Wolf has declined, citing scheduling concerns, while Goodlatte has yet to respond, according to a source in Gutierrez’s office. The idea is to give Republicans a chance to demonstrate a sincere interest in finding a bipartisan solution on immigration. Will Goodlatte — who as Judiciary Committee chair wields considerable influence over reform’s fate — agree, or decline?

Goodlatte’s much-discussed quotes about immigration this week make this more important, because a joint town hall would give him a chance to clarify the stance he’s adopted: that he doesn’t support a “special pathway to citizenship.”

The political goals of Goodlatte’s “no special pathway” position, which has also been echoed by GOP Rep. Raul Labrador, seem clear enough: To appear willing to do something about the 11 million undocumented immigrants in a way that might prove acceptable to the GOP base. In policy terms, the idea, which Goodlatte has floated before, is that the 11 million would get provisional legalization, contingent on border security, but could only apply for citizenship through already-available channel, such as marrying a U.S. citizen or getting employer sponsorship. This lets Republicans say they are generally open to citizenship for the 11 million at some point while simultaneously arguing they don’t support the right’s dreaded “amnesty,” i.e. rewarding lawbreakers with special treatment.

Politically, you can look at this in two ways. Either it’s a clever way for Republicans to get to comprehensive immigration reform while maintaining anti-amnesty cred with the base. Or it’s a way to look interested in solving the problem while adopting a half-measure solution that Dems will never accept, killing reform, in hopes of winning the blame game later.

Either way, the problem with this idea is that, in policy terms, it’s pretty much identical to supporting what many Republicans have already supported: legalization without a path to citizenship, or sub-citizenship status for millions. And this isn’t the first half-measure Republicans have floated: the Kids Act, which would give citizenship only to DREAMers, is also intended to make Republicans look compassionate and serious about solving immigration without grappling with the actual problem.

But if the goal here is only to do solve the GOP’s political dilemma on immigration, that probably won’t work, either. Polls have shown that legalization-only has almost zero among Latinos, who overwhelmingly favor citizenship.

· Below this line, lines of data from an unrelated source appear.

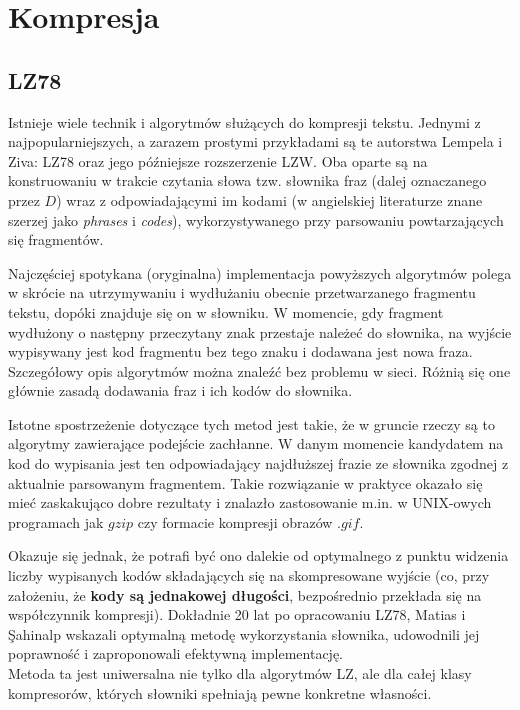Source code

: \section{Kompresja}


\subsection{LZ78}

Istnieje wiele technik i algorytmów służących do kompresji tekstu. Jednymi z najpopularniejszych, a zarazem prostymi przykładami są te autorstwa Lempela i Ziva: LZ78 oraz jego późniejsze rozszerzenie LZW. Oba oparte są na konstruowaniu w trakcie czytania słowa tzw. słownika fraz (dalej oznaczanego przez $D$) wraz z odpowiadającymi im kodami (w angielskiej literaturze znane szerzej jako \textit{phrases} i \textit{codes}), wykorzystywanego przy parsowaniu powtarzających się fragmentów. 

Najczęściej spotykana (oryginalna) implementacja powyższych algorytmów polega w skrócie na utrzymywaniu i wydłużaniu obecnie przetwarzanego fragmentu tekstu, dopóki znajduje się on w słowniku. W momencie, gdy fragment wydłużony o następny przeczytany znak przestaje należeć do słownika, na wyjście wypisywany jest kod fragmentu bez tego znaku i dodawana jest nowa fraza. Szczegółowy opis algorytmów można znaleźć bez problemu w sieci. Różnią się one głównie zasadą dodawania fraz i ich kodów do słownika.

Istotne spostrzeżenie dotyczące tych metod jest takie, że w gruncie rzeczy są to algorytmy zawierające podejście zachłanne. W danym momencie kandydatem na kod do wypisania jest ten odpowiadający najdłuższej frazie ze słownika zgodnej z aktualnie parsowanym fragmentem. Takie rozwiązanie w praktyce okazało się mieć zaskakująco dobre rezultaty i znalazło zastosowanie m.in. w UNIX-owych programach jak $gzip$ czy formacie kompresji obrazów $.gif$.

Okazuje się jednak, że potrafi być ono dalekie od optymalnego z punktu widzenia liczby wypisanych kodów składających się na skompresowane wyjście (co, przy założeniu, że \textbf{kody są jednakowej długości}, bezpośrednio przekłada się na współczynnik kompresji). Dokładnie 20 lat po opracowaniu LZ78, Matias i Şahinalp wskazali optymalną metodę wykorzystania słownika, udowodnili jej poprawność i zaproponowali efektywną implementację.\\
Metoda ta jest uniwersalna nie tylko dla algorytmów LZ, ale dla całej klasy kompresorów, których słowniki spełniają pewne konkretne własności.

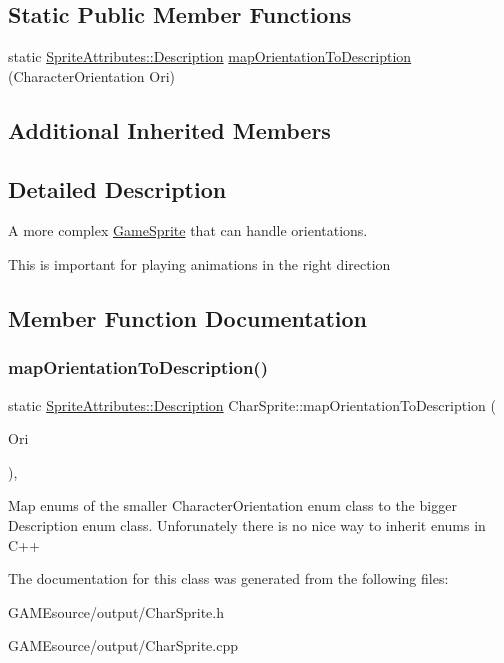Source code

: \subsection*{Static Public Member Functions}
\begin{DoxyCompactItemize}
\item 
static \mbox{\hyperlink{namespace_sprite_attributes_a3ece96d6288b14d53d84e2138392395c}{Sprite\+Attributes\+::\+Description}} \mbox{\hyperlink{class_char_sprite_a7556b4b4123dbd51b13ec46fc11c0810}{map\+Orientation\+To\+Description}} (Character\+Orientation Ori)
\end{DoxyCompactItemize}
\subsection*{Additional Inherited Members}


\subsection{Detailed Description}
A more complex \mbox{\hyperlink{class_game_sprite}{Game\+Sprite}} that can handle orientations. 

This is important for playing animations in the right direction 

\subsection{Member Function Documentation}
\mbox{\label{class_char_sprite_a7556b4b4123dbd51b13ec46fc11c0810}} 
\subsubsection{\texorpdfstring{map\+Orientation\+To\+Description()}{mapOrientationToDescription()}}
{\footnotesize\ttfamily static \mbox{\hyperlink{namespace_sprite_attributes_a3ece96d6288b14d53d84e2138392395c}{Sprite\+Attributes\+::\+Description}} Char\+Sprite\+::map\+Orientation\+To\+Description (\begin{DoxyParamCaption}\item[{Character\+Orientation}]{Ori }\end{DoxyParamCaption})\hspace{0.3cm}{\ttfamily [inline]}, {\ttfamily [static]}}

Map enums of the smaller Character\+Orientation enum class to the bigger Description enum class. Unforunately there is no nice way to inherit enums in C++ 

The documentation for this class was generated from the following files\+:\begin{DoxyCompactItemize}
\item 
G\+A\+M\+Esource/output/Char\+Sprite.\+h\item 
G\+A\+M\+Esource/output/Char\+Sprite.\+cpp\end{DoxyCompactItemize}
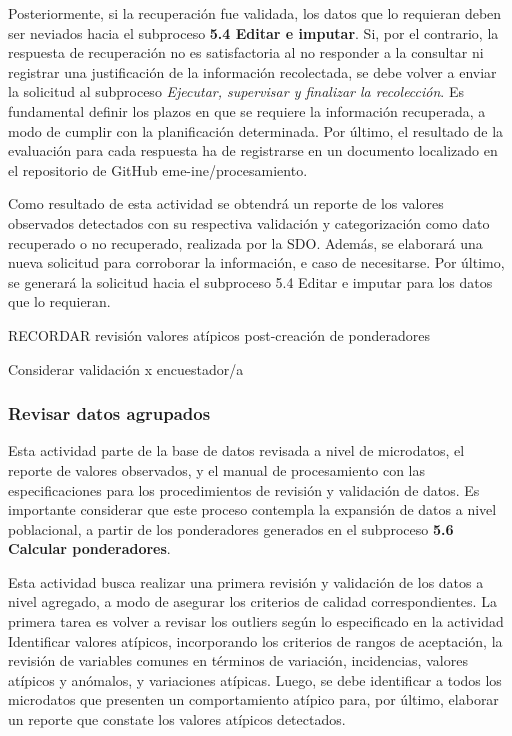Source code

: \documentclass[
]{article}
\begin{document}
Posteriormente, si la recuperación fue validada, los datos que lo requieran deben ser neviados hacia el subproceso \textbf{5.4 Editar e imputar}. Si, por el contrario, la respuesta de recuperación no es satisfactoria al no responder a la consultar ni registrar una justificación de la información recolectada, se debe volver a enviar la solicitud al subproceso \emph{Ejecutar, supervisar y finalizar la recolección}. Es fundamental definir los plazos en que se requiere la información recuperada, a modo de cumplir con la planificación determinada. Por último, el resultado de la evaluación para cada respuesta ha de registrarse en un documento localizado en el repositorio de GitHub eme-ine/procesamiento.

Como resultado de esta actividad se obtendrá un reporte de los valores observados detectados con su respectiva validación y categorización como dato recuperado o no recuperado, realizada por la SDO. Además, se elaborará una nueva solicitud para corroborar la información, e caso de necesitarse. Por último, se generará la solicitud hacia el subproceso 5.4 Editar e imputar para los datos que lo requieran.

RECORDAR revisión valores atípicos post-creación de ponderadores

Considerar validación x encuestador/a

\hypertarget{revisar-datos-agrupados}{%
\subsubsection{Revisar datos agrupados}\label{revisar-datos-agrupados}}

Esta actividad parte de la base de datos revisada a nivel de microdatos, el reporte de valores observados, y el manual de procesamiento con las especificaciones para los procedimientos de revisión y validación de datos. Es importante considerar que este proceso contempla la expansión de datos a nivel poblacional, a partir de los ponderadores generados en el subproceso \textbf{5.6 Calcular ponderadores}.

Esta actividad busca realizar una primera revisión y validación de los datos a nivel agregado, a modo de asegurar los criterios de calidad correspondientes. La primera tarea es volver a revisar los outliers según lo especificado en la actividad Identificar valores atípicos, incorporando los criterios de rangos de aceptación, la revisión de variables comunes en términos de variación, incidencias, valores atípicos y anómalos, y variaciones atípicas. Luego, se debe identificar a todos los microdatos que presenten un comportamiento atípico para, por último, elaborar un reporte que constate los valores atípicos detectados.
\end{document}

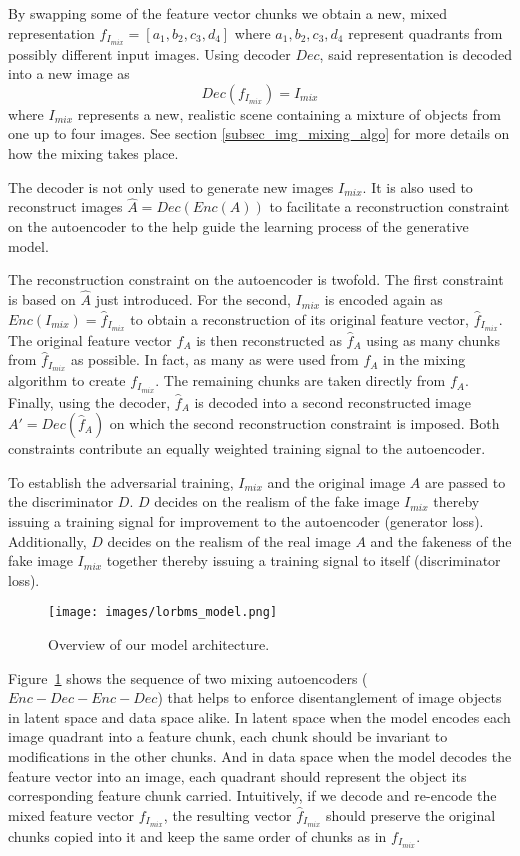 \documentclass[12pt,a4paper]{article}
\begin{document}
By swapping some of the feature vector chunks we obtain a new, mixed representation $f_{I_{mix}} = [a_1, b_2, c_3, d_4]$ where $a_1,b_2,c_3,d_4$ represent quadrants from possibly different input images. Using decoder $Dec$, said representation is decoded into a new image as
\begin{equation} \label{eq:3}
    Dec(f_{I_{mix}}) = I_{mix}
\end{equation}
where $I_{mix}$ represents a new, realistic scene containing a mixture of objects from one up to four images. See section \ref{subsec_img_mixing_algo} for more details on how the mixing takes place.

The decoder is not only used to generate new images $I_{mix}$. It is also used to reconstruct images $\hat{A} = Dec(Enc(A))$ to facilitate a reconstruction constraint on the autoencoder to the help guide the learning process of the generative model.

The reconstruction constraint on the autoencoder is twofold. The first constraint is based on $\hat{A}$ just introduced. For the second, $I_{mix}$ is encoded again as $Enc(I_{mix}) = \hat{f}_{I_{mix}}$ to obtain a reconstruction of its original feature vector, $\hat{f}_{I_{mix}}$. The original feature vector $f_A$ is then reconstructed as $\hat{f}_A$ using as many chunks from $\hat{f}_{I_{mix}}$ as possible. In fact, as many as were used from $f_A$ in the mixing algorithm to create $f_{I_{mix}}$. The remaining chunks are taken directly from $f_A$. Finally, using the decoder, $\hat{f}_A$ is decoded into a second reconstructed image $A' = Dec(\hat{f}_A)$ on which the second reconstruction constraint is imposed. Both constraints contribute an equally weighted training signal to the autoencoder.

To establish the adversarial training, $I_{mix}$ and the original image $A$ are passed to the discriminator $D$. $D$ decides on the realism of the fake image $I_{mix}$ thereby issuing a training signal for improvement to the autoencoder (generator loss). Additionally, $D$ decides on the realism of the real image $A$ and the fakeness of the fake image $I_{mix}$ together thereby issuing a training signal to itself (discriminator loss).

\begin{figure}[ht]
\centering
\texttt{[image: images/lorbms\_model.png]}
\caption{Overview of our model architecture.}
\label{fig:model_arch}
\end{figure}

Figure~\ref{fig:model_arch} shows the sequence of two mixing autoencoders ($Enc-Dec-Enc-Dec$) that helps to enforce disentanglement of image objects in latent space and data space alike. In latent space when the model encodes each image quadrant into a feature chunk, each chunk should be invariant to modifications in the other chunks. And in data space when the model decodes the feature vector into an image, each quadrant should represent the object its corresponding feature chunk carried. Intuitively, if we decode and re-encode the mixed feature vector $f_{I_{mix}}$, the resulting vector $\hat{f}_{I_{mix}}$ should preserve the original chunks copied into it and keep the same order of chunks as in $f_{I_{mix}}$.
\end{document}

At the same time, only a tiny fraction of Republicans supports this option; it doesn’t win over diehard GOP reform opponents, either. This position falls between two stools, and pleases nobody.

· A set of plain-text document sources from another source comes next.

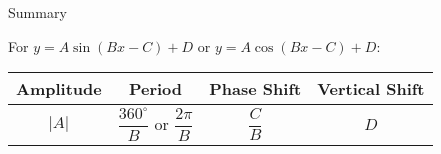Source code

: \documentclass[t,usenames,dvipsnames]{beamer}
\begin{document}
\begin{frame}{Summary}

\begin{center}
For $y = A\sin\left(Bx-C\right) + D$ \quad or \quad $y=A\cos\left(Bx-C\right) + D$: \\[18pt]

\setlength{\extrarowheight}{11pt}
\begin{tabular}{|c|c|c|c|}
    \hline
    \textbf{Amplitude}  &   \textbf{Period} &   \textbf{Phase Shift}  &   \textbf{Vertical Shift} \\[6pt] \hline
    $|A|$ &   $\dfrac{360^\circ}{B}$ or $\dfrac{2\pi}{B}$ &   $\dfrac{C}{B}$  &   $D$ \\[11pt] \hline
\end{tabular}
\end{center}
\end{frame}
\end{document}
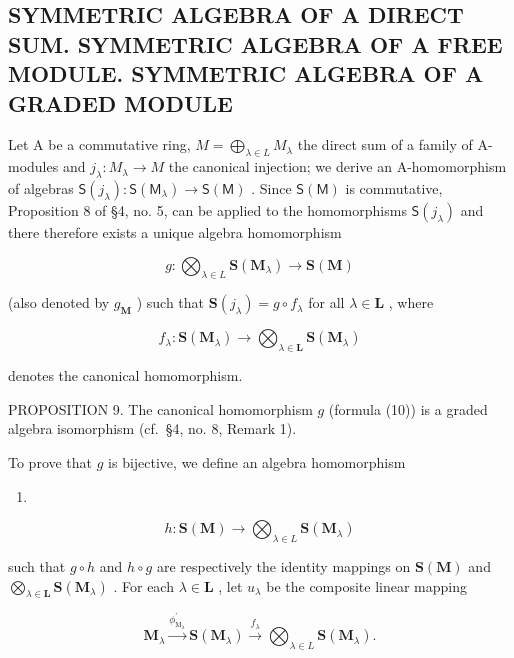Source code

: \subsection{SYMMETRIC ALGEBRA OF A DIRECT SUM. SYMMETRIC ALGEBRA OF A FREE MODULE. SYMMETRIC ALGEBRA OF A GRADED MODULE}

Let A be a commutative ring, \(M = \bigoplus_{\lambda \in L} M_{\lambda}\) the direct sum of a family of A-modules and \(j_{\lambda}: M_{\lambda} \to M\) the canonical injection; we derive an A-homomorphism of algebras \(\mathsf{S}(j_{\lambda}): \mathsf{S}(\mathsf{M}_{\lambda}) \to \mathsf{S}(\mathsf{M})\) . Since \(\mathsf{S}(\mathsf{M})\) is commutative, Proposition 8 of §4, no. 5, can be applied to the homomorphisms \(\mathsf{S}(j_{\lambda})\) and there therefore exists a unique algebra homomorphism

\[
g \colon \bigotimes_ {\lambda \in L} \mathbf {S} (\mathbf {M} _ {\lambda}) \rightarrow \mathbf {S} (\mathbf {M})\tag{10}
\]

(also denoted by \(g_{\mathbf{M}}\) ) such that \(\mathbf{S}(j_{\lambda}) = g \circ f_{\lambda}\) for all \(\lambda \in \mathbf{L}\) , where

\[
f _ {\lambda} \colon \mathbf {S} (\mathbf {M} _ {\lambda}) \rightarrow \bigotimes_ {\lambda \in \mathbf {L}} \mathbf {S} (\mathbf {M} _ {\lambda})
\]

denotes the canonical homomorphism.

PROPOSITION 9. The canonical homomorphism \(g\) (formula (10)) is a graded algebra isomorphism (cf.~§4, no. 8, Remark 1).

To prove that \(g\) is bijective, we define an algebra homomorphism

\begin{enumerate}
\def\labelenumi{(\arabic{enumi})}
\setcounter{enumi}{10}
\tightlist
\item
\end{enumerate}

\[
h \colon \mathbf {S} (\mathbf {M}) \rightarrow \bigotimes_ {\lambda \in L} \mathbf {S} (\mathbf {M} _ {\lambda})
\]

such that \(g \circ h\) and \(h \circ g\) are respectively the identity mappings on \(\mathbf{S}(\mathbf{M})\) and \(\bigotimes_{\lambda \in \mathbf{L}} \mathbf{S}(\mathbf{M}_{\lambda})\) . For each \(\lambda \in \mathbf{L}\) , let \(u_{\lambda}\) be the composite linear mapping

\[
\mathbf {M} _ {\lambda} \xrightarrow {\phi_ {\mathrm{M} _ {\lambda}} ^ {\prime}} \mathbf {S} (\mathbf {M} _ {\lambda}) \xrightarrow {f _ {\lambda}} \bigotimes_ {\lambda \in L} \mathbf {S} (\mathbf {M} _ {\lambda}).
\]

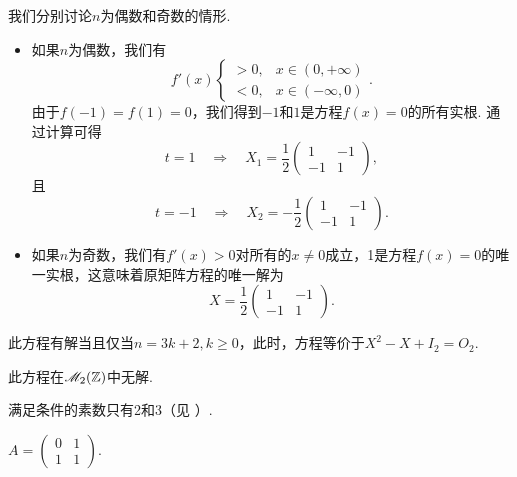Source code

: \begin{solution}
  我们分别讨论$n$为偶数和奇数的情形.
  \begin{itemize}
    \item 如果$n$为偶数，我们有
    \[
      f'(x) \begin{cases}
        >0, & x\in(0,+\infty) \\
        <0, & x\in(-\infty,0)
      \end{cases}.
    \]
    由于$f(-1)=f(1)=0$，我们得到$-1$和$1$是方程$f(x)=0$的所有实根. 通过计算可得
    \[
      t=1 \quad \Rightarrow \quad X_1 = \frac12\begin{pmatrix}
        1 & - 1\\
        -1 & 1
      \end{pmatrix},
    \]
    且
    \[
      t = -1 \quad \Rightarrow \quad
      X_2 = -\frac12\begin{pmatrix}
        1 & - 1\\
        -1 & 1
      \end{pmatrix}.
    \]
    \item 如果$n$为奇数，我们有$f'(x)>0$对所有的$x\ne0$成立，1是方程$f(x)=0$的唯一实根，这意味着原矩阵方程的唯一解为
        \[
          X = \frac12\begin{pmatrix}
                 1 & - 1\\
                 -1 & 1
            \end{pmatrix}.
        \]
  \end{itemize}
\end{solution}

\begin{solution}
  \begin{inparaenum}[(a)]
    \item 此方程有解当且仅当$n=3k+2,k\ge0$，此时，方程等价于$X^2-X+I_2=O_2$.

    \item 此方程在$\mathscr M_2(\mathbb Z)$中无解.
  \end{inparaenum}
\end{solution}

\begin{solution}
  满足条件的素数只有2和3（见 \cite{46}）.
\end{solution}

\begin{solution}
  $A=\begin{pmatrix}
    0 & 1 \\
    1 & 1
  \end{pmatrix}$.
\end{solution}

For another, Latinos won’t be fooled by this as a solution, either, says leading Latino radio host Fernando Espuelas — and neither will prominent Hispanic media figures.

“Anything less than a true path to citizenship will be rejected as something that does not fulfill the promise of immigration reform,” Espuelas, who hosts a national talk show on the Univision American Network, tells me. “If the next position taken up by Republicans is that there is no path to citizenship — that there will be a permanent underclass, and we do not value your contribution to society — there will be a wholesale rejection of the Republican position.”

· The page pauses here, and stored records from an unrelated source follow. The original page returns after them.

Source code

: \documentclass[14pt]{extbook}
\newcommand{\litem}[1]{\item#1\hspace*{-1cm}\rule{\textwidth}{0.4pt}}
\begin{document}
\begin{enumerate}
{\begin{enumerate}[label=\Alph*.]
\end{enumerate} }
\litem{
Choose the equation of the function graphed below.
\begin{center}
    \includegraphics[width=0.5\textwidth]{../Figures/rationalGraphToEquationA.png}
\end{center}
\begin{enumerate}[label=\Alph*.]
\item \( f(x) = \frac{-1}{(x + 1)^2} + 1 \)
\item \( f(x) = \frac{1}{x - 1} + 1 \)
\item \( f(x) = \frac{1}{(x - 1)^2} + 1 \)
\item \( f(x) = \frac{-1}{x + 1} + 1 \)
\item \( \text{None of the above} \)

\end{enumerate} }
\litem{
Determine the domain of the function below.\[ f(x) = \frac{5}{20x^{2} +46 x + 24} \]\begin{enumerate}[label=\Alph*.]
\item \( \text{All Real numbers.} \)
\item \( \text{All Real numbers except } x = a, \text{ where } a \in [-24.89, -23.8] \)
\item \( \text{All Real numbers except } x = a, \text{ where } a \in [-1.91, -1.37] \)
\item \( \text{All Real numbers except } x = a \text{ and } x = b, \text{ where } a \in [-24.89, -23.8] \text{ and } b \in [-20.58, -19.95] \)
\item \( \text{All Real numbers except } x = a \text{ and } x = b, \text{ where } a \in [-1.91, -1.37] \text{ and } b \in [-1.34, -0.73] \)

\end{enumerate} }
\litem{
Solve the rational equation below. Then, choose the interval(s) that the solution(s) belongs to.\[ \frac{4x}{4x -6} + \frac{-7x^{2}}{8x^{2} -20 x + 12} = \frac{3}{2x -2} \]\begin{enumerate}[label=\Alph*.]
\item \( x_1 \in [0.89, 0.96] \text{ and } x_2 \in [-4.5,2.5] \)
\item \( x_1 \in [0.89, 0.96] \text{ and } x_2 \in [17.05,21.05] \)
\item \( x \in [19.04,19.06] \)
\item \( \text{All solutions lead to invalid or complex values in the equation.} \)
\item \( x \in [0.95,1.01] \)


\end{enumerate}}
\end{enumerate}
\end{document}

Espuelas added that embracing half measures would render GOP efforts to distance the party from its Steve King wing useless. “To the extent that there will be a backlash, it will not be to extremists, but towards Republicans in general,” he said. “These kinds of approaches that essentially denigrate one segment of the Hispanic community will really be taken as an attack. It’s very much like the African Americans who will not vote for Republicans — that is what’s happening among Hispanics.”

“Underestimating the level of sophistication of the Hispanic voter is not a smart strategy,” Espuelas concluded. “If there is some sort of maneuver to try to disguise rejection of immigration reform, it will be perceived as such.”


UPDATE: A Goodlatte spokesperson tells me that he will not be attending the joint town hall meeting with Gutierrez. “The chairman’s office received an invitation from Rep. Gutierrez late yesterday and his staff has regretted due to a prior commitment,” she emails.